75q: Ron Nessen / Patti Smith

The New Army

Lt. Col. Scott Shuman…..John Belushi

[ open on The Army’s “We Want You” poster, with Captain Kirk’s head in place of Uncle Sam’s ] [ pan down to Lt. Col. Scott Shuman with headphones on, playing air guitar in his chair ]

Lt. Col. Scott Shuman: Hi! I’m Lt. Col. Scott Shuman! Hi! Oh. [ he removes his headphones ] Oh, I’m sorry. Hi. I’m Lt. Col. Scott Shuman, with a word about today’s New Army. You know, today’s Army sure has gone through a lot of changes from when your old man was into it.

[ he notices a bag of marijuana on his desk, and promptly scrapes it away ]

Oh… I’m sorry.

[ he takes a final drag on a joint on his desk, then pushes it to the floor and continues ]

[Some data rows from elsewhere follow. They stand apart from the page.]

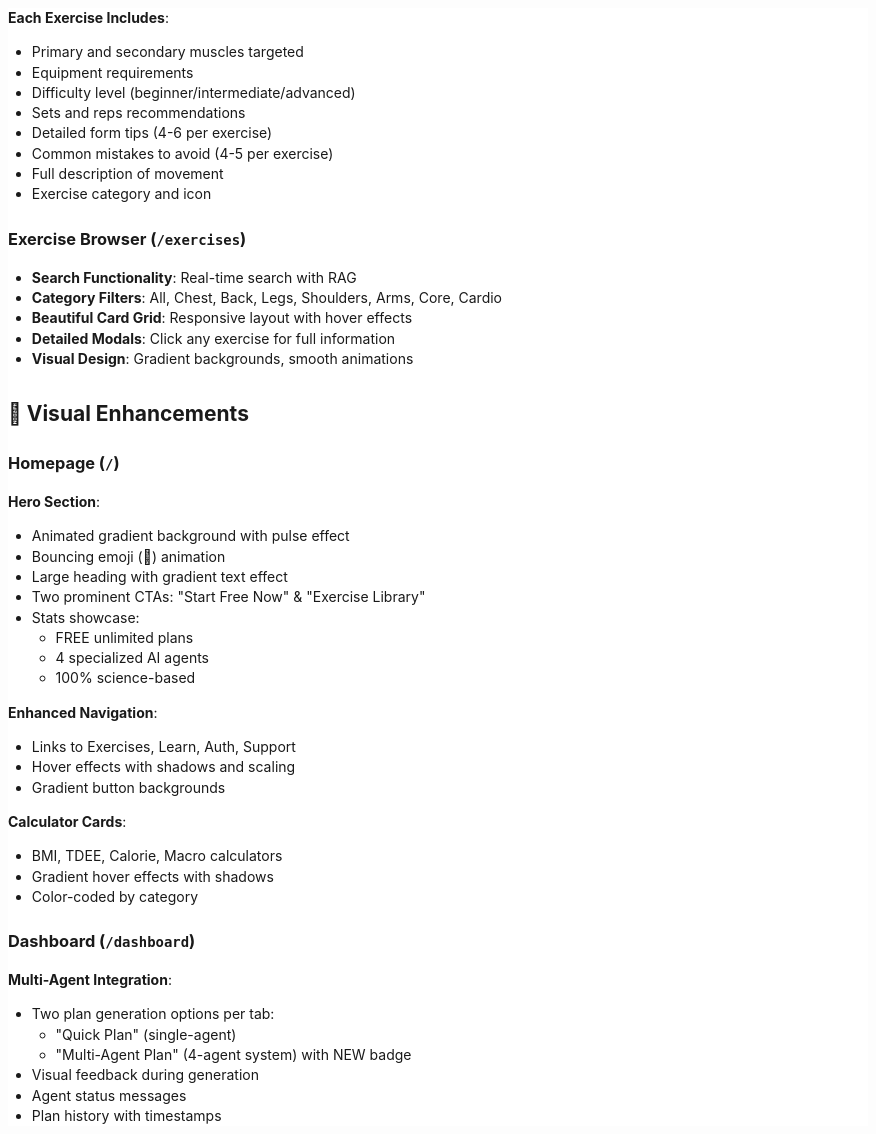 **Each Exercise Includes**:
- Primary and secondary muscles targeted
- Equipment requirements
- Difficulty level (beginner/intermediate/advanced)
- Sets and reps recommendations
- Detailed form tips (4-6 per exercise)
- Common mistakes to avoid (4-5 per exercise)
- Full description of movement
- Exercise category and icon

### Exercise Browser (`/exercises`)

- **Search Functionality**: Real-time search with RAG
- **Category Filters**: All, Chest, Back, Legs, Shoulders, Arms, Core, Cardio
- **Beautiful Card Grid**: Responsive layout with hover effects
- **Detailed Modals**: Click any exercise for full information
- **Visual Design**: Gradient backgrounds, smooth animations

## 🎨 Visual Enhancements

### Homepage (`/`)

**Hero Section**:
- Animated gradient background with pulse effect
- Bouncing emoji (💪) animation
- Large heading with gradient text effect
- Two prominent CTAs: "Start Free Now" & "Exercise Library"
- Stats showcase:
  - FREE unlimited plans
  - 4 specialized AI agents
  - 100% science-based

**Enhanced Navigation**:
- Links to Exercises, Learn, Auth, Support
- Hover effects with shadows and scaling
- Gradient button backgrounds

**Calculator Cards**:
- BMI, TDEE, Calorie, Macro calculators
- Gradient hover effects with shadows
- Color-coded by category

### Dashboard (`/dashboard`)

**Multi-Agent Integration**:
- Two plan generation options per tab:
  - "Quick Plan" (single-agent)
  - "Multi-Agent Plan" (4-agent system) with NEW badge
- Visual feedback during generation
- Agent status messages
- Plan history with timestamps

‘Cause now — now — it’s an all volunteer Army. I mean… you don’t have to be there, if you don’t want to. I mean, if you don’t want to… that’s cool. Uh, you have your own life to lead… you have stuff to do. But so do we. [ suggestively ] The BEST stuff an Army helicopter can carry in from all over the world!

And you know —

[ he jerks around, paranoid that someone is behind him ]

Uh — and you know, the New Army is the armed forces’ real high. If you get into things like air defense artillery, you get a personal set of heat-seeking laser weapons… plus, like, a whole bunch of missiles… radar trackers… anti-aircraft systems — all on WHEELS, maaaan! You can even be a paratrooper! And that’s the most fun you can have with your pants on. Believe me, I know, man!

So… [ he picks up his headphones and places them over his ears ] join today’s Army. Because… every burst of gunfire has all the colors in the rainbow.

[ he leans back in his chair, falling backward ]

Announcer: [ over SUPER: ] “The New Army. A Joint Venture That WAnts To Join You.”